I am interested in how behaviour changes when you are viewed . I have investigated this numerous times in my work, including (FUTILE) FACILITY and EXAMINATION. Goffman’s perspective can be combined with psychological experiments into conformity such as the Asch Paradigm, Milgram experiment and the Stanford Prison Experiment to demonstrate the powerful response an individual (consciously and unconsciously) can have in group situations.

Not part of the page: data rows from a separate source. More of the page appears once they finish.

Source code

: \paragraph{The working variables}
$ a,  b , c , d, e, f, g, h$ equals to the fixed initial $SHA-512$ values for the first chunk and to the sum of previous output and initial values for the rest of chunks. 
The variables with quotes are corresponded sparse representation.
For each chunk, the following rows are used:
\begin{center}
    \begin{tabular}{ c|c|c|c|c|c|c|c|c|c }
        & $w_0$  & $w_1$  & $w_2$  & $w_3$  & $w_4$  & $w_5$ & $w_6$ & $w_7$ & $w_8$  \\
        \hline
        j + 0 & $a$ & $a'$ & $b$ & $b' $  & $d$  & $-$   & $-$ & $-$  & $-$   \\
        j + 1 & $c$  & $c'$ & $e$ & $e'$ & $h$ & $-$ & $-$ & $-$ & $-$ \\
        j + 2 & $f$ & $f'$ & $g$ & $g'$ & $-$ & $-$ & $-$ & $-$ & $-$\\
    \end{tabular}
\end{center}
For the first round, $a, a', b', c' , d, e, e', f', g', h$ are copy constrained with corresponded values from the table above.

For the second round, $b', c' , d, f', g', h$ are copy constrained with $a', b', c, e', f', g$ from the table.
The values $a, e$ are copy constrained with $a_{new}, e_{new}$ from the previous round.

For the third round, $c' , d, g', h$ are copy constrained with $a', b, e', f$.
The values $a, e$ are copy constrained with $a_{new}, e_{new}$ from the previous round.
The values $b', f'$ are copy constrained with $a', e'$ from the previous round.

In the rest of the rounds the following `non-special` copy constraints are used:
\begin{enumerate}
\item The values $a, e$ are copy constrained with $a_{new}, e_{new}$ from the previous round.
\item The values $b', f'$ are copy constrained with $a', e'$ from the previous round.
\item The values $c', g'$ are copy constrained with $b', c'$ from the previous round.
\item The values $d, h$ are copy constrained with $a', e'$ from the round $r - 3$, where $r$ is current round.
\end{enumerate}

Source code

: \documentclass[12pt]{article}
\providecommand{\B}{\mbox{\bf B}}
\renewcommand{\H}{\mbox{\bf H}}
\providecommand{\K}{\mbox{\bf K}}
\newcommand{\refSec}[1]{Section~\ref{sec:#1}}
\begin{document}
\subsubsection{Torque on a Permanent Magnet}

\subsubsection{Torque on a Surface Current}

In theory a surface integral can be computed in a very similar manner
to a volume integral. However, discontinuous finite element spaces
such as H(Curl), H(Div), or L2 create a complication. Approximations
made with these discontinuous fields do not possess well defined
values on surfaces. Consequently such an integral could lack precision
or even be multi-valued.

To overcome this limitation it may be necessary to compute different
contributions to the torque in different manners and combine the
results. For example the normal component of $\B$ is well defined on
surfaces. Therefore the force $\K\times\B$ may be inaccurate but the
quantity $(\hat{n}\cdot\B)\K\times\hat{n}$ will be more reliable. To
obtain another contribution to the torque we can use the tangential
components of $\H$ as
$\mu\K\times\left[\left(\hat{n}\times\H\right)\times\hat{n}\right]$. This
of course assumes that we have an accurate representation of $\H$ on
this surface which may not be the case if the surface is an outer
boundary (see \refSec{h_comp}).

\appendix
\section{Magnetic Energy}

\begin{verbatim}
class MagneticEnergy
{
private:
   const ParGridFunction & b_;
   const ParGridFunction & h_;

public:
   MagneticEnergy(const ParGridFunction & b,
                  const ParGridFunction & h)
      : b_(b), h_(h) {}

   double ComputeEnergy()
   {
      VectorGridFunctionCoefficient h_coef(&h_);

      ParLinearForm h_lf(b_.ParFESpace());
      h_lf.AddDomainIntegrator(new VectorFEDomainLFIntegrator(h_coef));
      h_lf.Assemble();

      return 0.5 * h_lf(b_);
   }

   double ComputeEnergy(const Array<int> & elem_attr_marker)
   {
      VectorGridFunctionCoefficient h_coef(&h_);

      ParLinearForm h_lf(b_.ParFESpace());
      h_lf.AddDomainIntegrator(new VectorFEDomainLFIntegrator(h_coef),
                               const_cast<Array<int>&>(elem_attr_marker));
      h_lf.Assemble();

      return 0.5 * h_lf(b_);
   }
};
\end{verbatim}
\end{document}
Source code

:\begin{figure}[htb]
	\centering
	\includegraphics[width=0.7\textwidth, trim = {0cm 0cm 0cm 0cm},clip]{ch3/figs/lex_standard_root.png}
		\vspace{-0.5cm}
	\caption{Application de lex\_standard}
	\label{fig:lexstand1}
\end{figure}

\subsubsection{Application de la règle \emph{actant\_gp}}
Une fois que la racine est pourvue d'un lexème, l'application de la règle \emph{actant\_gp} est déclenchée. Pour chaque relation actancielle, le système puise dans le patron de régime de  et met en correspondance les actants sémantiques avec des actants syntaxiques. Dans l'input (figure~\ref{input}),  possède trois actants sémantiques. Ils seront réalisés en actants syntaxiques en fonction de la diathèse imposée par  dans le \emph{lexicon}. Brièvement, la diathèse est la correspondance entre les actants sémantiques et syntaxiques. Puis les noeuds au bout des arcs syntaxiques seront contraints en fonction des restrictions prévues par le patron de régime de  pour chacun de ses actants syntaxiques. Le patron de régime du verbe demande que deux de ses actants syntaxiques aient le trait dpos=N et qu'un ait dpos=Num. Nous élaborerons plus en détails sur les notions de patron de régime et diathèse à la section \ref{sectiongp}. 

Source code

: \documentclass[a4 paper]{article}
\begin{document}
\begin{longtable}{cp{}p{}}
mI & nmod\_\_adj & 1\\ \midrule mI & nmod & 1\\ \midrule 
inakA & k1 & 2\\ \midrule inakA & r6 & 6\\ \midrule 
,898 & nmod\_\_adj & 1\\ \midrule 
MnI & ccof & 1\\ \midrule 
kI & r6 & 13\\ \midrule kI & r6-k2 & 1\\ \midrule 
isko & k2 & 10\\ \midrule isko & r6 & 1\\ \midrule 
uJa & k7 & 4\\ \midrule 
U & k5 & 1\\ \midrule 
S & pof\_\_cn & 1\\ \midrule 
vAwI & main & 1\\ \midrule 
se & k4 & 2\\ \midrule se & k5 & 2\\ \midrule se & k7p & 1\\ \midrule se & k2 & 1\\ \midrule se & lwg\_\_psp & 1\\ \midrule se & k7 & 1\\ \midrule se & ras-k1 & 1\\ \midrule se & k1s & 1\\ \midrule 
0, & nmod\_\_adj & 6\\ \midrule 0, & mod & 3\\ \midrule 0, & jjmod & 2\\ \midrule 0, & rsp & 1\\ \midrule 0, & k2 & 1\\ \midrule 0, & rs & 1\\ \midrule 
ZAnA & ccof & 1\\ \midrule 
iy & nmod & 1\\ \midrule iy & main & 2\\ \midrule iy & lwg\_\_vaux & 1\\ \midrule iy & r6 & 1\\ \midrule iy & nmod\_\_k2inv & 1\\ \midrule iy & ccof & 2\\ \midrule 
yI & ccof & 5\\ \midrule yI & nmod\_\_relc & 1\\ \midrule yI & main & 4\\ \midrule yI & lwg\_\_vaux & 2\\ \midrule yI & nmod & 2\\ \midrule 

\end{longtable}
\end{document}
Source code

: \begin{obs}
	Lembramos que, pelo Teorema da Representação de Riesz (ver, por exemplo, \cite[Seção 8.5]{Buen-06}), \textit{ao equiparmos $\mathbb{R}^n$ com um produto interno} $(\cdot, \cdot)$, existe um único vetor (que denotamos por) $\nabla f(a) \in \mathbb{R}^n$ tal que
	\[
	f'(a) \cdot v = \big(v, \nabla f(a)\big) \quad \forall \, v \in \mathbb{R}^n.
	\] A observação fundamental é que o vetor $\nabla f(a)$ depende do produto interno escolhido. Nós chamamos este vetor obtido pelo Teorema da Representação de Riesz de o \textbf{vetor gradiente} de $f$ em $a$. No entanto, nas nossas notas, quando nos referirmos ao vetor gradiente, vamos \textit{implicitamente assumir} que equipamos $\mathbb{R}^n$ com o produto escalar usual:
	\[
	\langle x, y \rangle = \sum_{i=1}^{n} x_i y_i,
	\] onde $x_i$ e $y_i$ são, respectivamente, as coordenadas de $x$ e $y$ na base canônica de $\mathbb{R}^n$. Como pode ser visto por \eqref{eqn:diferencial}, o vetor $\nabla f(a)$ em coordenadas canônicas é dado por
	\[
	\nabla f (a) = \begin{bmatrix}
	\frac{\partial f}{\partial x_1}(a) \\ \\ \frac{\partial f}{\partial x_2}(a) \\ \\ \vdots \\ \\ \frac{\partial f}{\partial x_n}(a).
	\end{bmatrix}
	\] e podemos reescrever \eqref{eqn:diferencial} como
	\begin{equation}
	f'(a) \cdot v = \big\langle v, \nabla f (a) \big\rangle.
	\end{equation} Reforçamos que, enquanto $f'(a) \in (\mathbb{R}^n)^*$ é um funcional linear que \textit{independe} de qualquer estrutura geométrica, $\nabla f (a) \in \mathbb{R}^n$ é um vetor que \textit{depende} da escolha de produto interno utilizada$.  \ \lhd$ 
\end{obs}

This clip shows a 13 year old contestant being eliminated from the American 'X-Factor'. Her reaction is that of a bitterly disappointed child. She cries loudly and falls to the floor. I am interested in how for a moment the scripted 'reality' that is presented in gladatorial manner to a live studio audience as well as millions of viewers is for a moment disturbed. The host and judges slightly panic as they seem to be more aware of how the incident could be reported in the media than any genuine concern for the child. She quickly regains some amount of composure by the end of the clip, thanking her fans and exclaiming that without them she is nothing.
(Real people acting but still being real, acting as themselves –goffman)
(Art – real life acting as art but still within reality and real experience…hmmm)
In 'Die Familie Schneider' Gregor Schneider produced a disturbing experience by installing actors into neighbouring terraced houses and creating in detail physical surroundings that are uncannily familiar. The audience can only access the work by collecting keys from the ArtAngel office in pairs. They have ten minutes to go around the house individually, then they swap keys and enter the neighbouring house. Each house appears identical. A woman washes the dishes, a child sits in the corner of a bedroom with a bin bag over his head, a man masturbates in the shower. The viewer is always ignored by the actors (who are identical twins). The viewer becomes acutely aware of their presence in the house as a voyeur to this depressingly mudane and painful repeated domestic scene.
(Activating the viewer whilst simultaneously controlling, oppressing)
(Atmosphere, experimenting with ways of showing work to an audience THERE)
“Why are we so vulnerable, so inconveniently vulnerable, to what the spaces we inhabit are saying. Our sensitivity to our surroundings may be traced back to a troubling feature of human psychology:  to the way we hrbor within us many different selves, not all of which feel equally like ‘us’, so much so that in certain moods, we can complain of having come adrift from what we judge to be our true selves… We depend on our surroundings obliquely to embody the moods and ideas we respect and then to remind us of them. We look to our buildings to hol dus, like a kind of psychological mould, to a helpful vision of ourselves.”
CONCLUDE with new questions/directions/research
Research had too literally become the work.
Work about human behaviour. Can feel disjointed but all comes back to human behaviour and always presented/expressed as an ‘experience’/active encounter.
Interested in creating experiences. For entertainment/learning? Showing the power of manipulation. This became confused and works tended to be more about contradictions, obsession with self analysis and voyerurism.
Actually live the thing. Bring it from ideas/theroy into real situations to experience them/learn from them/ be frightend or whatever.
Research by going to things/expereinces/scenarios
Recently I realised that the research was too literarly becoming the work. I was studying social or spatial experiments and  recreating or adapting these in installation or game form. Initially I had looked at these to find ways of manipulating environments, to create charged spaces for audience encounters.